Amélie Oudéa-Castéra, par ses déclarations maladroites a relancé les débats entre école privée et école publique. Mais de quoi parle-t-on aujourd’hui ? 

La nouvelle ministre de l’Éducation nationale et des Jeux olympiques et paralympiques a réussi une entrée tonitruante dans son nouveau stade. Non pas parce qu’elle a choisi de mettre ses enfants dans l’enseignement privé, ce choix est légitime en France. Mais, voulant se justifier ,  elle a tenu des propos désobligeants pour l’école publique et ses enseignants. Qui plus est ,  l’établissement incriminé a donné lieu à un rapport d’enquête sévère des autorités académiques.

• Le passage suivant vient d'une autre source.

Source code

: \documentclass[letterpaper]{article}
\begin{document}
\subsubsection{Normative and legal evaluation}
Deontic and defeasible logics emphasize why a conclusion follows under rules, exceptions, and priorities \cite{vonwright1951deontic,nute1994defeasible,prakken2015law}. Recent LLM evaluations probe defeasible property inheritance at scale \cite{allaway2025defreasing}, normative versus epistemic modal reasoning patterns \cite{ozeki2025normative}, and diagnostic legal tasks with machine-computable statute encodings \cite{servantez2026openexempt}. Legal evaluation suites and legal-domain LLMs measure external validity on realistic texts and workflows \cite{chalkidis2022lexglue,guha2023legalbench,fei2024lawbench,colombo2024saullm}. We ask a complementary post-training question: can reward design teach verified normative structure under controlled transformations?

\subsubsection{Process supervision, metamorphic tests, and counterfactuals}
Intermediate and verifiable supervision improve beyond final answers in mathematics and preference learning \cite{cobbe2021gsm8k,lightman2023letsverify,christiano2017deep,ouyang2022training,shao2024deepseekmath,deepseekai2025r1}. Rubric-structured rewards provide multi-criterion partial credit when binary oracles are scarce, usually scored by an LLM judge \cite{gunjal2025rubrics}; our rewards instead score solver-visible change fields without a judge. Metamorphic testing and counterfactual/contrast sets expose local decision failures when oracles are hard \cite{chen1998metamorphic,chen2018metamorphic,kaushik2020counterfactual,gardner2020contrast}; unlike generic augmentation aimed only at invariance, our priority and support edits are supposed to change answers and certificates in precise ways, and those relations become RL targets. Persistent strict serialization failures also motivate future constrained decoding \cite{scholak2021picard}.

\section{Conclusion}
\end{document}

Mais oublions « la polémique du moment » pour rappeler ce qui rapproche et sépare l’enseignement public de l’enseignement privé sous contrat avec l’État. La ministre doit d’abord se souvenir qu’elle porte la responsabilité des deux types d’enseignement et qu’elle serait bien mal venue de les opposer. C’est l’un des heureux héritages de la loi Debré de 1959 que d’avoir instauré une paix scolaire qui, malgré quelques soubresauts, parfois importants comme en 1984, tient plutôt fermement.

Enseignement public et enseignement sous contrat (dont 80 % est catholique) se distinguent sur plusieurs points. D’abord par le caractère payant du privé malgré les bourses ou les divers régimes d’aide existants. Ensuite par le « caractère propre » de l’enseignement privé qui, tout en respectant les programmes et les exigences de l’enseignement du public, l’autorise à développer certaines spécificités sur le plan pédagogique ou spirituel (dont les pratiques religieuses).

Sur un plan plus quantitatif, il s’avère que le rapport entre le nombre d’élèves des deux enseignements, depuis 40 ans, demeure constant dans le temps : entre 13 et 14 % d’élèves du primaire dans le privé, entre 20 et 22 % dans le secondaire.

Les élèves sont plus nombreux par classe dans le privé. Pour le primaire en 2022, la moyenne était de 21,1 élèves dans le public, de 24,5 dans le privé. En collège, le nombre d’élèves par classe a plutôt augmenté dans les quinze dernières années, mais plus fortement dans le privé que dans le public (23,4 en 2022 dans le public, 26,2 en 2022 dans le privé).

Au lycée, où la notion de classe a toutefois perdu un peu de son sens avec les dernières réformes, les ratios sont très proches : autour de 24-25 élèves en filière générale et technologique, mais plus élevés dans l’enseignement professionnel privé, (15 élèves contre 16-17).

 C’est surtout sur l’origine sociale des élèves qui différencie les deux enseignements. Au collège, le public accueille 43 % d’élèves défavorisés et 19,3 % de très favorisés. La proportion est presque inverse dans le privé ,18,2 % pour les premiers, 40,6 pour les seconds. Au lycée, le phénomène reste identique : 31,2 % d’élèves défavorisés et 28,7 % de très favorisés dans le public, 12,3 % pour les premiers, 50,4 % pour les seconds dans le privé. Le phénomène s’accentue pour les séries générales.

Sur le plan qualitatif, la valeur de l’enseignement délivré étant largement fonction de la façon dont les élèves sont sélectionnés, on devine, au vu de ces différentes répartitions sociales, que rien ne permet de se prononcer sur les qualités respectives des deux enseignements. L’un et l’autre se partagent les bons et les mauvais établissements.

Du coup, le choix des parents, outre l’évidente question financière, interroge , y compris pour la ministre. Certains privilégient certainement des aspects subjectifs importants pour eux, en matière de foi religieuse, ou de pratique pédagogique.

Reste que l’entre-soi au sein des classes les plus favorisées peut apparaitre comme un élément important de ce choix. Certains l’assument, d’autres auront plus de mal à le faire comprendre.